Still, the work must go on. The Senate health care working group will begin drafting legislative language over next week’s recess, Wisconsin Sen. Ron Johnson told reporters Thursday. The group, he acknowledges, hasn’t yet achieved consensus on how exactly to do that. Maybe they’ve got something truly original up their sleeves that’s a complete break from the House vision. There’s been some talk recently of automatically enrolling people into health insurance as a means of broadening risk pools (and thus lowering premiums), but conservatives probably never would go for such a “mandate” upon “individuals.”

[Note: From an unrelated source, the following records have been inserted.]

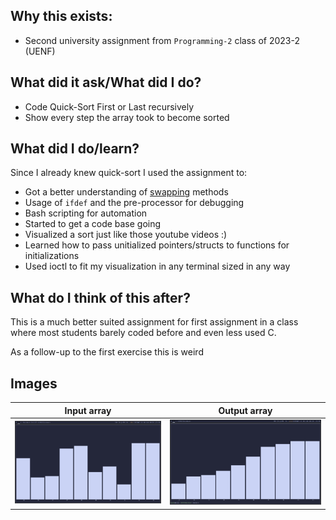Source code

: ## Why this exists:
    
- Second university assignment from `Programming-2` class of 2023-2 (UENF)

## What did it ask/What did I do?

- Code Quick-Sort First or Last recursively
- Show every step the array took to become sorted

## What did I do/learn?

Since I already knew quick-sort I used the assignment to:

- Got a better understanding of [swapping](https://github.com/MintzyG/DevMonoRepo/tree/master/Learning/C/Swap) methods
- Usage of `ifdef` and the pre-processor for debugging
- Bash scripting for automation
- Started to get a code base going
- Visualized a sort just like those youtube videos :)
- Learned how to pass unitialized pointers/structs to functions for initializations
- Used ioctl to fit my visualization in any terminal sized in any way

## What do I think of this after?

This is a much better suited assignment for first assignment in a class where most students barely coded before and even less used C.

As a follow-up to the first exercise this is weird

## Images
| Input array |  Output array |
:-------------------------:|:-------------------------:
![](https://github.com/MintzyG/MyMonoRepo/blob/master/Univeristy/Programming/Sorting-Algs/Quicksort/a.png) | ![](https://github.com/MintzyG/MyMonoRepo/blob/master/Univeristy/Programming/Sorting-Algs/Quicksort/b.png)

Otherwise, there’s no indication for how the framework of the Senate bill would differ meaningfully from that of the House bill. The refundable tax credits for people on the individual market will likely be reworked to align more with income rather than age. The blow to Medicaid could be softened. More money could be offered to protect those with pre-existing conditions. It may help Senate Republicans politically—specifically when reporters are nagging them about the horrors in the House bill as described by the CBO—to act as though they’re making a fresh start. The AHCA, though, is still the foundation on which this reform effort is built, and far from yesterday’s news.

*Correction, May 26, 2017: This piece originally misstated that the CBO estimated 1 in 6 states would waive both community rating and essential health benefits. The CBO estimated that 1 in 6 Americans would live in such states. (Return.)